◆ MATERIALS PROVIDED
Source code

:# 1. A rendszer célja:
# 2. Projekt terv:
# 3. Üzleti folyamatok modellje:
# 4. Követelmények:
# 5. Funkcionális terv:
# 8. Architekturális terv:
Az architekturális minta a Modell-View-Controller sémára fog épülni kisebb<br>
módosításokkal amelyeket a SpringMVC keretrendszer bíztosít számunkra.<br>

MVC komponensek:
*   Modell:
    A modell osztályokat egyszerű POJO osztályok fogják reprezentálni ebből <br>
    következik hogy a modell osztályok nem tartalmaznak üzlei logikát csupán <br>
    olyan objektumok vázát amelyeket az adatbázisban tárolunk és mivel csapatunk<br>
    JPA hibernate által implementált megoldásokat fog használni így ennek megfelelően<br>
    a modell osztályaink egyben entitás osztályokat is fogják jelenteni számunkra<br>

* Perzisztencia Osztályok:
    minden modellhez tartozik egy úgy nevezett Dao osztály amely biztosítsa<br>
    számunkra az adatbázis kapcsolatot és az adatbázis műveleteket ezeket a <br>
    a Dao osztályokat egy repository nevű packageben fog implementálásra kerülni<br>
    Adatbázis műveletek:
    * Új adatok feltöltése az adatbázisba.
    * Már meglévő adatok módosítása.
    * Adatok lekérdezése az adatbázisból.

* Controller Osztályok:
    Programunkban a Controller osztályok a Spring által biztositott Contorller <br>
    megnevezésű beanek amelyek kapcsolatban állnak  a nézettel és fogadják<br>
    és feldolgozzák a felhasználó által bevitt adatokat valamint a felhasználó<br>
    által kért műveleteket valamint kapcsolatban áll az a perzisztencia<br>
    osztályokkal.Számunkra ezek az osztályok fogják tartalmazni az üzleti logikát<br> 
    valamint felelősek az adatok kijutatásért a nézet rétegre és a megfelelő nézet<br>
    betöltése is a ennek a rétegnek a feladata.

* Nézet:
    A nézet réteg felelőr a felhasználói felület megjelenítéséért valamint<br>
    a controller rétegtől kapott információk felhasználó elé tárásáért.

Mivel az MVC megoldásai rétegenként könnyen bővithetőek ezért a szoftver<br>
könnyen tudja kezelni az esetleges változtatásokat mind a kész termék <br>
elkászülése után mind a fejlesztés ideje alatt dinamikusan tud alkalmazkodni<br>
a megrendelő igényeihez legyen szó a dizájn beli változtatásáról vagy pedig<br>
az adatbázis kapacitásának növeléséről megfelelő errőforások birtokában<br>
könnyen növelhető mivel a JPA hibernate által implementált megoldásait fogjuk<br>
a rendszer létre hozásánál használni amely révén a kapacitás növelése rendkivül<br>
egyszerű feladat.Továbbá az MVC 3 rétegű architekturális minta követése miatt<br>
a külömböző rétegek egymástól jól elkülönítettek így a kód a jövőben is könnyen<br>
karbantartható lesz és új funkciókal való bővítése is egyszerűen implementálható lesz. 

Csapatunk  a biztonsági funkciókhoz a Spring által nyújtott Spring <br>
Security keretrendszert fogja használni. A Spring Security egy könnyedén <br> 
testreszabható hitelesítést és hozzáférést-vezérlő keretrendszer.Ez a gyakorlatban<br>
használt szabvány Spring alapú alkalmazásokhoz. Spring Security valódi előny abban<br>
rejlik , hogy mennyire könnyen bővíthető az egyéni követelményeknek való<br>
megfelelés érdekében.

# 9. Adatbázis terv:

◆ WHAT IS EXPECTED
Give back all of the entries above, unchanged in every word.

◆ ANSWER SPACE
Source code

:# 1. A rendszer célja:
# 2. Projekt terv:
# 3. Üzleti folyamatok modellje:
# 4. Követelmények:
# 5. Funkcionális terv:
# 8. Architekturális terv:
Az architekturális minta a Modell-View-Controller sémára fog épülni kisebb<br>
módosításokkal amelyeket a SpringMVC keretrendszer bíztosít számunkra.<br>

MVC komponensek:
*   Modell:
    A modell osztályokat egyszerű POJO osztályok fogják reprezentálni ebből <br>
    következik hogy a modell osztályok nem tartalmaznak üzlei logikát csupán <br>
    olyan objektumok vázát amelyeket az adatbázisban tárolunk és mivel csapatunk<br>
    JPA hibernate által implementált megoldásokat fog használni így ennek megfelelően<br>
    a modell osztályaink egyben entitás osztályokat is fogják jelenteni számunkra<br>

* Perzisztencia Osztályok:
    minden modellhez tartozik egy úgy nevezett Dao osztály amely biztosítsa<br>
    számunkra az adatbázis kapcsolatot és az adatbázis műveleteket ezeket a <br>
    a Dao osztályokat egy repository nevű packageben fog implementálásra kerülni<br>
    Adatbázis műveletek:
    * Új adatok feltöltése az adatbázisba.
    * Már meglévő adatok módosítása.
    * Adatok lekérdezése az adatbázisból.

* Controller Osztályok:
    Programunkban a Controller osztályok a Spring által biztositott Contorller <br>
    megnevezésű beanek amelyek kapcsolatban állnak  a nézettel és fogadják<br>
    és feldolgozzák a felhasználó által bevitt adatokat valamint a felhasználó<br>
    által kért műveleteket valamint kapcsolatban áll az a perzisztencia<br>
    osztályokkal.Számunkra ezek az osztályok fogják tartalmazni az üzleti logikát<br> 
    valamint felelősek az adatok kijutatásért a nézet rétegre és a megfelelő nézet<br>
    betöltése is a ennek a rétegnek a feladata.

* Nézet:
    A nézet réteg felelőr a felhasználói felület megjelenítéséért valamint<br>
    a controller rétegtől kapott információk felhasználó elé tárásáért.

Mivel az MVC megoldásai rétegenként könnyen bővithetőek ezért a szoftver<br>
könnyen tudja kezelni az esetleges változtatásokat mind a kész termék <br>
elkászülése után mind a fejlesztés ideje alatt dinamikusan tud alkalmazkodni<br>
a megrendelő igényeihez legyen szó a dizájn beli változtatásáról vagy pedig<br>
az adatbázis kapacitásának növeléséről megfelelő errőforások birtokában<br>
könnyen növelhető mivel a JPA hibernate által implementált megoldásait fogjuk<br>
a rendszer létre hozásánál használni amely révén a kapacitás növelése rendkivül<br>
egyszerű feladat.Továbbá az MVC 3 rétegű architekturális minta követése miatt<br>
a külömböző rétegek egymástól jól elkülönítettek így a kód a jövőben is könnyen<br>
karbantartható lesz és új funkciókal való bővítése is egyszerűen implementálható lesz. 

Csapatunk  a biztonsági funkciókhoz a Spring által nyújtott Spring <br>
Security keretrendszert fogja használni. A Spring Security egy könnyedén <br> 
testreszabható hitelesítést és hozzáférést-vezérlő keretrendszer.Ez a gyakorlatban<br>
használt szabvány Spring alapú alkalmazásokhoz. Spring Security valódi előny abban<br>
rejlik , hogy mennyire könnyen bővíthető az egyéni követelményeknek való<br>
megfelelés érdekében.

# 9. Adatbázis terv:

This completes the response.